History of media monitoring: from press clipping to the Internet | What is media monitoring?

History of media monitoring: from press clipping to the Internet | What is media monitoring?


Have you ever wondered about buzzwords like media monitoring, and how they came to be a thing? Check out this video for a super quick review on the history and evolution of media monitoring! Hey guys, it’s Chia from Brand24 and today I want to talk about media monitoring! Media monitoring, as we know it today, is
the practice of monitoring the media for publicly available mentions of a specific topic or
keyword — this includes mentions found in: news sites, blogs, forums, social media, review sites, and a bunch of other sources. For example, a lot of influencers, celebrities and artists… they monitor the media for mentions of their name or personal brand, to see what their fans are saying about them. Entrepreneurs and businesses monitor mentions of their companies and products, to see how their customers like them. PR specialists and digital agencies alike, like to monitor mentions of their clients, to measure how people are responding to their campaigns.

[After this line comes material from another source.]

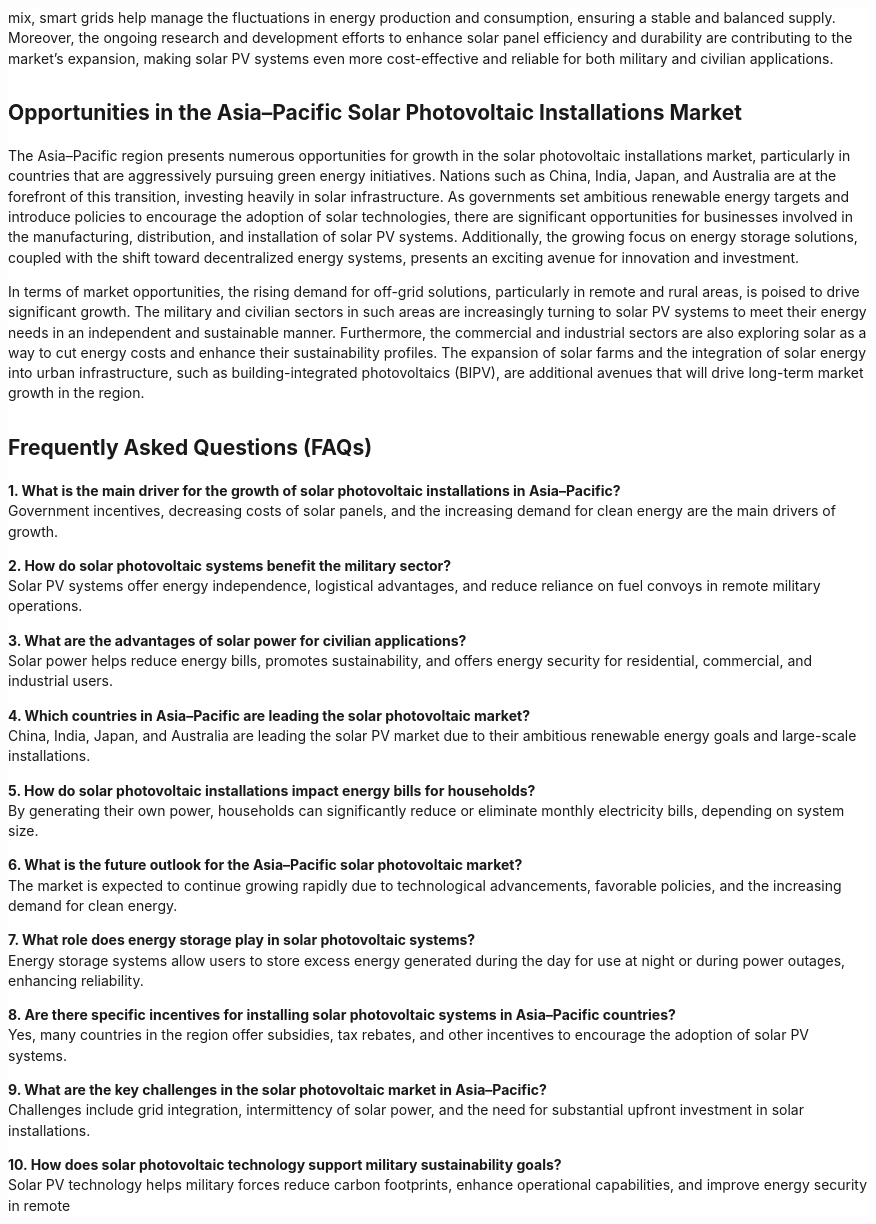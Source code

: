 mix, smart grids help manage the fluctuations in energy production and consumption, ensuring a stable and balanced supply. Moreover, the ongoing research and development efforts to enhance solar panel efficiency and durability are contributing to the market’s expansion, making solar PV systems even more cost-effective and reliable for both military and civilian applications.</p><h2>Opportunities in the Asia–Pacific Solar Photovoltaic Installations Market</h2><p>The Asia–Pacific region presents numerous opportunities for growth in the solar photovoltaic installations market, particularly in countries that are aggressively pursuing green energy initiatives. Nations such as China, India, Japan, and Australia are at the forefront of this transition, investing heavily in solar infrastructure. As governments set ambitious renewable energy targets and introduce policies to encourage the adoption of solar technologies, there are significant opportunities for businesses involved in the manufacturing, distribution, and installation of solar PV systems. Additionally, the growing focus on energy storage solutions, coupled with the shift toward decentralized energy systems, presents an exciting avenue for innovation and investment.</p><p>In terms of market opportunities, the rising demand for off-grid solutions, particularly in remote and rural areas, is poised to drive significant growth. The military and civilian sectors in such areas are increasingly turning to solar PV systems to meet their energy needs in an independent and sustainable manner. Furthermore, the commercial and industrial sectors are also exploring solar as a way to cut energy costs and enhance their sustainability profiles. The expansion of solar farms and the integration of solar energy into urban infrastructure, such as building-integrated photovoltaics (BIPV), are additional avenues that will drive long-term market growth in the region.</p><h2>Frequently Asked Questions (FAQs)</h2><p><strong>1. What is the main driver for the growth of solar photovoltaic installations in Asia–Pacific?</strong><br>Government incentives, decreasing costs of solar panels, and the increasing demand for clean energy are the main drivers of growth.</p><p><strong>2. How do solar photovoltaic systems benefit the military sector?</strong><br>Solar PV systems offer energy independence, logistical advantages, and reduce reliance on fuel convoys in remote military operations.</p><p><strong>3. What are the advantages of solar power for civilian applications?</strong><br>Solar power helps reduce energy bills, promotes sustainability, and offers energy security for residential, commercial, and industrial users.</p><p><strong>4. Which countries in Asia–Pacific are leading the solar photovoltaic market?</strong><br>China, India, Japan, and Australia are leading the solar PV market due to their ambitious renewable energy goals and large-scale installations.</p><p><strong>5. How do solar photovoltaic installations impact energy bills for households?</strong><br>By generating their own power, households can significantly reduce or eliminate monthly electricity bills, depending on system size.</p><p><strong>6. What is the future outlook for the Asia–Pacific solar photovoltaic market?</strong><br>The market is expected to continue growing rapidly due to technological advancements, favorable policies, and the increasing demand for clean energy.</p><p><strong>7. What role does energy storage play in solar photovoltaic systems?</strong><br>Energy storage systems allow users to store excess energy generated during the day for use at night or during power outages, enhancing reliability.</p><p><strong>8. Are there specific incentives for installing solar photovoltaic systems in Asia–Pacific countries?</strong><br>Yes, many countries in the region offer subsidies, tax rebates, and other incentives to encourage the adoption of solar PV systems.</p><p><strong>9. What are the key challenges in the solar photovoltaic market in Asia–Pacific?</strong><br>Challenges include grid integration, intermittency of solar power, and the need for substantial upfront investment in solar installations.</p><p><strong>10. How does solar photovoltaic technology support military sustainability goals?</strong><br>Solar PV technology helps military forces reduce carbon footprints, enhance operational capabilities, and improve energy security in remote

Media monitoring today is commonly used in reputation management, brand monitoring, market research, marketing campaigns, customer service and sales, and many, many other areas… To better understand the general concept of media monitoring (like what it’s used for and how), let’s quickly go over the history
and evolution of media monitoring! So, first of all, media monitoring has always been a thing; it’s just taken different forms during different stages of development. Back in the day, before the Internet blew
up, media monitoring was restricted to print media and it was known as “press clipping”. That’s because it was mostly about people looking through newspapers (the press) for mentions of themselves, so that they could clip the articles. In fact, this is how the first media monitoring (or press clipping) agency came to be established, back in 1852, by a Polish newsagent based in London. When Romeike (Romejko) observed that a lot of actors, musicians and writers were going through his inventory just to look for articles mentioning themselves, he realized that he could turn this into a really good business by providing a press clipping service. Almost 30 years later, another notable press-clipping agency popped up. This one was based in Paris, and we can see the demand for media monitoring grow through the way that these agencies started to develop their services. While Romeike’s agency in London would provide his clients with newspapers and publications that contained mentions of their name, Alfred Cherie’s agency in Paris would collect the individual articles containing these mentions, and turn them into small, little booklets for his clients. Once the 20th Century rolled around, with
the introduction of radio and television broadcasting, mass media no longer referred to just print sources. Press clipping agencies began to monitor media like radio and television for mentions. Of course, the methodology wasn’t exactly high-tech back then: instead of algorithms, agencies would have to watch and listen to radio and television transmissions, and then transcribe sections containing mentions for their clients. Monitoring radio and television became a lot easier in the 50’s and 60’s, with the development of video and audio recorders. Later, the Digital Age arrived in the ‘90s,
and the Internet became much more accessible to many parts of the world. “Press clipping” became “media monitoring” (finally), and services developed to include digital search and scan technologies, just to monitor online sources. In 1998, media monitoring firm, WebClipping, was the first of its kind to monitor Internet-based news media, which prompted the entire media monitoring industry to move towards monitoring digital sources in general. The development of the Internet was a real catalyst of change for many industries — not excluding media monitoring. According to a study conducted by IBM a couple years ago, 90% of all the data in the world was created in a span of just 2 years; that’s how quickly information moves on the Internet. Finally, in the 21st century, in response
to a growing demand for more data and more analytics, we saw the launch of some of today’s top media monitoring tools (such as Brand24). Apart from monitoring mentions, tools like Brand24 also provide advanced sentiment detection, competitive analysis features, and much more! It’s a far cry from the earlier forms of
media monitoring that history has seen! Today, even academic institutions and scientists use media monitoring tools to study things like bias and objectivity in the media (along with a long list of other topics). And this doesn’t even include how governments, schools, and other public entities practice media monitoring. Over the years, media monitoring has really evolved to meet the needs of a changing society. Previously, this meant monitoring print media for press clippings; today, this means monitoring online news sites, media, press and lots of other sources of data. To get a better idea of what modern-day media monitoring entails, you can take a look at a media monitoring tool like Brand24. I’m throwing a link to the Brand24 website
in the video description below, so you can stop by, see what it looks like, and see what kind of information media monitoring provides today — you might be surprised at what you find! Alright, thanks so much for watching guys! If you have any questions or thoughts on the history and evolution of media monitoring, definitely let me know in the Comments section below! And if you’ve found this video helpful,
feel free to Like, Share and Subscribe to our YouTube channel, where I’ll be sharing
even more information and tips on social media and digital marketing each week. Thanks again for watching, I hope you learned something new, and I’ll see you next time, bye!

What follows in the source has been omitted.